If you’ve never made candy before (or if you’re as inept at it as me), and really want to get into that racquet, I definitely recommend these as an excellent starting point. First of all, there are very few ingredients. Second of all, they’re delicious and the kind of thing that people are weirdly impressed by because they look complicated, fancy and really pretty. Finally, they’re so incredibly flavour customizable, that I actually can’t wait to make more of them! Pumpkin spice, carrot cake or apple flavoured ones for fall? Mint flavoured (or even chocolate mint flavoured!) for Christmas? (which I know seems like a ridiculous point to make after my rant about how weird they are to find at Christmas, but mint would obviously be an exception 😉 ). Maybe savoury or herb flavours would work out well???!!! (I’m looking at you lemon rosemary). At this rate, I obviously need to hire on some taste testers to help me consume all of these squares of goodness. Either that or I could take a page from Elaine of Seinfeld fame’s book and inform you all that I “haven’t got a square to spare” 😉 .
Yield: 32 1-inch pieces
- 3/4 cup chopped strawberries
- 1 cup chopped rhubarb
- 1 1/2 teaspoons lemon juice
- 1 cup sugar, divided
- 1 tablespoon + 1 teaspoon liquid pectin
- Line an 8×4 inch pan with wax or parchment paper (I taped mine so that the sides would still be smooth, but that’s optional).

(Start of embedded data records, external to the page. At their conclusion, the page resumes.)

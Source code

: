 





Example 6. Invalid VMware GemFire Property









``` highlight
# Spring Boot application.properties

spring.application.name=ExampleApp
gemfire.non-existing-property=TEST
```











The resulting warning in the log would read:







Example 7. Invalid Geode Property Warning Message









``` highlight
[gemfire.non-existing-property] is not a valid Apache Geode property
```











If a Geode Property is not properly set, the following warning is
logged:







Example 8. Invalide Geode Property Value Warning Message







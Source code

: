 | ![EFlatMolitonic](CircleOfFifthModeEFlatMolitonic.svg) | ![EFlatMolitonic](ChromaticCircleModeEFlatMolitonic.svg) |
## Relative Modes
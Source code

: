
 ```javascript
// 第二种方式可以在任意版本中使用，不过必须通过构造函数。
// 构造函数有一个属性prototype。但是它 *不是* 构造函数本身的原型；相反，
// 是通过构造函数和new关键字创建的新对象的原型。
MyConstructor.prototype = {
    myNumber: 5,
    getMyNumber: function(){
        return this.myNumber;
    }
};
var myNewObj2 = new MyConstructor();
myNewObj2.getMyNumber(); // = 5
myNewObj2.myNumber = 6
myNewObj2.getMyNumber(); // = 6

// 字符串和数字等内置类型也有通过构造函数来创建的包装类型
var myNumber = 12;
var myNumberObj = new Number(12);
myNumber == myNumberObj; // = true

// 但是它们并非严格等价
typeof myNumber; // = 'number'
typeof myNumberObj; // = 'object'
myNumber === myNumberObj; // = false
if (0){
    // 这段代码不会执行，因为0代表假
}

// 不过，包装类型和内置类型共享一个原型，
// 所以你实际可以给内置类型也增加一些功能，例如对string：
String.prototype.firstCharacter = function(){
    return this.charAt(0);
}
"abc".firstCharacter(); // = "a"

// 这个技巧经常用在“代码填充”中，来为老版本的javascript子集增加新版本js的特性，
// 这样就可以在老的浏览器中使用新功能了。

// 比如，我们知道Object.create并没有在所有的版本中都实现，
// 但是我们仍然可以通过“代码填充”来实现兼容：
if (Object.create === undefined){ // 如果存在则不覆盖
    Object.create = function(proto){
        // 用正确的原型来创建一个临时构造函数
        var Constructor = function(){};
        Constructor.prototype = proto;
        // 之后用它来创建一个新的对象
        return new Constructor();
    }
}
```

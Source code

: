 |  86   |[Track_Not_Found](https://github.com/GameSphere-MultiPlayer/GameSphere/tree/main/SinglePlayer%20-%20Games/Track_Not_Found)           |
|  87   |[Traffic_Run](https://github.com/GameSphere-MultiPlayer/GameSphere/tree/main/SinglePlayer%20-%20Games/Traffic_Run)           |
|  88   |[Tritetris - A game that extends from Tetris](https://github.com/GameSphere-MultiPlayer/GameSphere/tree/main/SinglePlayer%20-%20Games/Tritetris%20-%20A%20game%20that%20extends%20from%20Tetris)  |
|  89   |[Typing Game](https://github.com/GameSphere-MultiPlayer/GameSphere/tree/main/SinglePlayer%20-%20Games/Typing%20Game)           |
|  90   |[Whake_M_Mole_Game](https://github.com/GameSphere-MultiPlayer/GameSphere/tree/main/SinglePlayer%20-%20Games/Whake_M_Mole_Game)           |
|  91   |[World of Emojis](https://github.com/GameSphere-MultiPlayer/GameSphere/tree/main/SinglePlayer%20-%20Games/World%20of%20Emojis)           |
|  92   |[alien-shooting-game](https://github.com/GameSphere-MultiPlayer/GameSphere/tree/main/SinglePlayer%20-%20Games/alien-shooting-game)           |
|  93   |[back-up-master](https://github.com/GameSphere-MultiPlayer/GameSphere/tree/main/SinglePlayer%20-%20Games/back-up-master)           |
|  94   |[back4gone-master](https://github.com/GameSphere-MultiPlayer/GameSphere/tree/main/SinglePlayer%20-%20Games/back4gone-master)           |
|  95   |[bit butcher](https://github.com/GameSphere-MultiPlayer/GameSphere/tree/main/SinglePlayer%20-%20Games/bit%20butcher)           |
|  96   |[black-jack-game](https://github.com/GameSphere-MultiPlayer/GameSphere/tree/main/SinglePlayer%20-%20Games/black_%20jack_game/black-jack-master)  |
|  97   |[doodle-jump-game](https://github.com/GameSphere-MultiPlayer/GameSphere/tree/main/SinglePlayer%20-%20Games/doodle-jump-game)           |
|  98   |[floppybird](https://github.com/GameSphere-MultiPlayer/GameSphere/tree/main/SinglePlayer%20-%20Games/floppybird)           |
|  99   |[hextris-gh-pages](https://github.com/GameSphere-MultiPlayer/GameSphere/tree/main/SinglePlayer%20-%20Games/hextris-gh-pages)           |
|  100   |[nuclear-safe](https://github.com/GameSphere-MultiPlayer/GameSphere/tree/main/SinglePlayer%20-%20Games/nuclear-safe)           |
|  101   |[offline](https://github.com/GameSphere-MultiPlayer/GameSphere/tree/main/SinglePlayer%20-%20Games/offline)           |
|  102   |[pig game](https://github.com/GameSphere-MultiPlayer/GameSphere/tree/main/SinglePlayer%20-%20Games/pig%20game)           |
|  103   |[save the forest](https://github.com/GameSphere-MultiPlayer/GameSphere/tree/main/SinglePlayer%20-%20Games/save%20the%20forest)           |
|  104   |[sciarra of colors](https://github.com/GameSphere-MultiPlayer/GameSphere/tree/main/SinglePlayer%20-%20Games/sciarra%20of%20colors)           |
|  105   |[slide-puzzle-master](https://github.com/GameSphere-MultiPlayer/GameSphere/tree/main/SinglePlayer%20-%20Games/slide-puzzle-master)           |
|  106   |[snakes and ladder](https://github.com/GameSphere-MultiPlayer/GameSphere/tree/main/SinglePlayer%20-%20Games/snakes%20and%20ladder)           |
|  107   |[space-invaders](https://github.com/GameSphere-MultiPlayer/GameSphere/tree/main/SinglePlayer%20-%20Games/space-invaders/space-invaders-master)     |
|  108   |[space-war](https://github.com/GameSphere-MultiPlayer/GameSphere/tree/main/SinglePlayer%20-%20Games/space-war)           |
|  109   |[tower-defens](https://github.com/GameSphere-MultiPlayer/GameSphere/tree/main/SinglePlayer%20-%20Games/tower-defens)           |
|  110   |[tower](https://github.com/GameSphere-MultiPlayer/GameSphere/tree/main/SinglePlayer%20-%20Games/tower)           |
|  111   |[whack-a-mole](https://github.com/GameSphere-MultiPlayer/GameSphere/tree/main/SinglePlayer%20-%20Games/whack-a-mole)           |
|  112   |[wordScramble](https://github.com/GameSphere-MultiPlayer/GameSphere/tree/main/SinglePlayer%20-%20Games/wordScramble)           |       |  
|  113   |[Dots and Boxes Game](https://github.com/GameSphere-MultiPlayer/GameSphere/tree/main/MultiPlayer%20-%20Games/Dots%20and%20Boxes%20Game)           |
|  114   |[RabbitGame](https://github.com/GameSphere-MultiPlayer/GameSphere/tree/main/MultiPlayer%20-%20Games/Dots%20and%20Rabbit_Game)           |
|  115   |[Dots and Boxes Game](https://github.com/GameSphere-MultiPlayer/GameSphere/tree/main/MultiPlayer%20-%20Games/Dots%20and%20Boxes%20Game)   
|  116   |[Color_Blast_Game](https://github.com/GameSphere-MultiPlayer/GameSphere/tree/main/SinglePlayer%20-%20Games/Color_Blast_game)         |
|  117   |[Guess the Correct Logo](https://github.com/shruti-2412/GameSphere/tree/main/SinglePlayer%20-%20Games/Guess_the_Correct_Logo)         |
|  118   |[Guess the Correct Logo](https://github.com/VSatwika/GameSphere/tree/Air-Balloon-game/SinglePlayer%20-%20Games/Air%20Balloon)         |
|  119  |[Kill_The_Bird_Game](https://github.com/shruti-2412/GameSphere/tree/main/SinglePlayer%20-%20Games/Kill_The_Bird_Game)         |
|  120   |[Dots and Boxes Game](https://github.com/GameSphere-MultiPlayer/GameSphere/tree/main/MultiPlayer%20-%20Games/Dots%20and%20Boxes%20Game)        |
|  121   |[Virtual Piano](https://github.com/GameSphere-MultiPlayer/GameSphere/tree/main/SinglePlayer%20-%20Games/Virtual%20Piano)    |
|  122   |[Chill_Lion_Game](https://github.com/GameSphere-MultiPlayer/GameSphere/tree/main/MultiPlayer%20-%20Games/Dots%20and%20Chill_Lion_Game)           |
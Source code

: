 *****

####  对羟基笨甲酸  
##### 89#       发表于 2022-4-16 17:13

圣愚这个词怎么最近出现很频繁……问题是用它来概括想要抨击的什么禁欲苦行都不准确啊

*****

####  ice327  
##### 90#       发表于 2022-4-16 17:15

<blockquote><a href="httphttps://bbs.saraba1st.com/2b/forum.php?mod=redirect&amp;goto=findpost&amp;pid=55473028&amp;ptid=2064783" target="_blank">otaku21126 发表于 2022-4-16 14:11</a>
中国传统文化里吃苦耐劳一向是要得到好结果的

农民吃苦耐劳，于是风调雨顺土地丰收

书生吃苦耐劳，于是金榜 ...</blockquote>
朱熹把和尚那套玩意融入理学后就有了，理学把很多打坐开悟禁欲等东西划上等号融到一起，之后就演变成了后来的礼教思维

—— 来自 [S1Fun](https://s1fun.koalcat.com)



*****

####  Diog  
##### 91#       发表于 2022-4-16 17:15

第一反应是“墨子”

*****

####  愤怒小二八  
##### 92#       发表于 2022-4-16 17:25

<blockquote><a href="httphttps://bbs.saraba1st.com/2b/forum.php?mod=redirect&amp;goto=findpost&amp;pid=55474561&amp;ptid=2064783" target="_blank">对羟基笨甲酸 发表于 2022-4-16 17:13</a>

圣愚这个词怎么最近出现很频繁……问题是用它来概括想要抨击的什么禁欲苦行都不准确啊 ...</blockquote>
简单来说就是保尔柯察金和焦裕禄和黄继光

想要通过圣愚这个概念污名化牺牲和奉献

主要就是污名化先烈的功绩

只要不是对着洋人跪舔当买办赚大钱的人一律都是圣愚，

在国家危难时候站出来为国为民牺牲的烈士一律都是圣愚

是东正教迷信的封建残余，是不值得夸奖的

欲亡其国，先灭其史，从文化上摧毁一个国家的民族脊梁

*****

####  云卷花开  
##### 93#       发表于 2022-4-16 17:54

- Place rhubarb in a small bowl and microwave for 1-2 minutes (until at least somewhat soft).
- Purée rhubarb and strawberries in a food processor until very smooth.
- Strain the purée through a mesh sieve into a medium sized saucepan (this will likely require a bit of elbow grease. Feel free to be lazy and just dump your mixture into the saucepan, it’ll probably still work, it just won’t be as smooth).
- Add the lemon juice and 1/4 cup of the sugar to the saucepan and stir to combine. Bring mixture to a boil over medium heat, stirring constantly.
- Add the other 3/4 cups sugar and the pectin to the pot. Continue stirring and heating the mixture until it reaches 200F. Keep at this temperature for 2-3 minutes (lower the heat slightly if you need to).
- Increase the heat to medium-high and heat until mixture reaches 221F, again keeping at this temperature for 2-3 minutes.
- Remove from heat and immediately pour into your prepared pan.
- Allow to cool at room temperature for a couple of hours (until cooled).
- Remove from pan and cut into 1 inch squares (or use small cookie cutters if you feel like making fancy shapes).
- Roll in sugar and store in the refrigerator.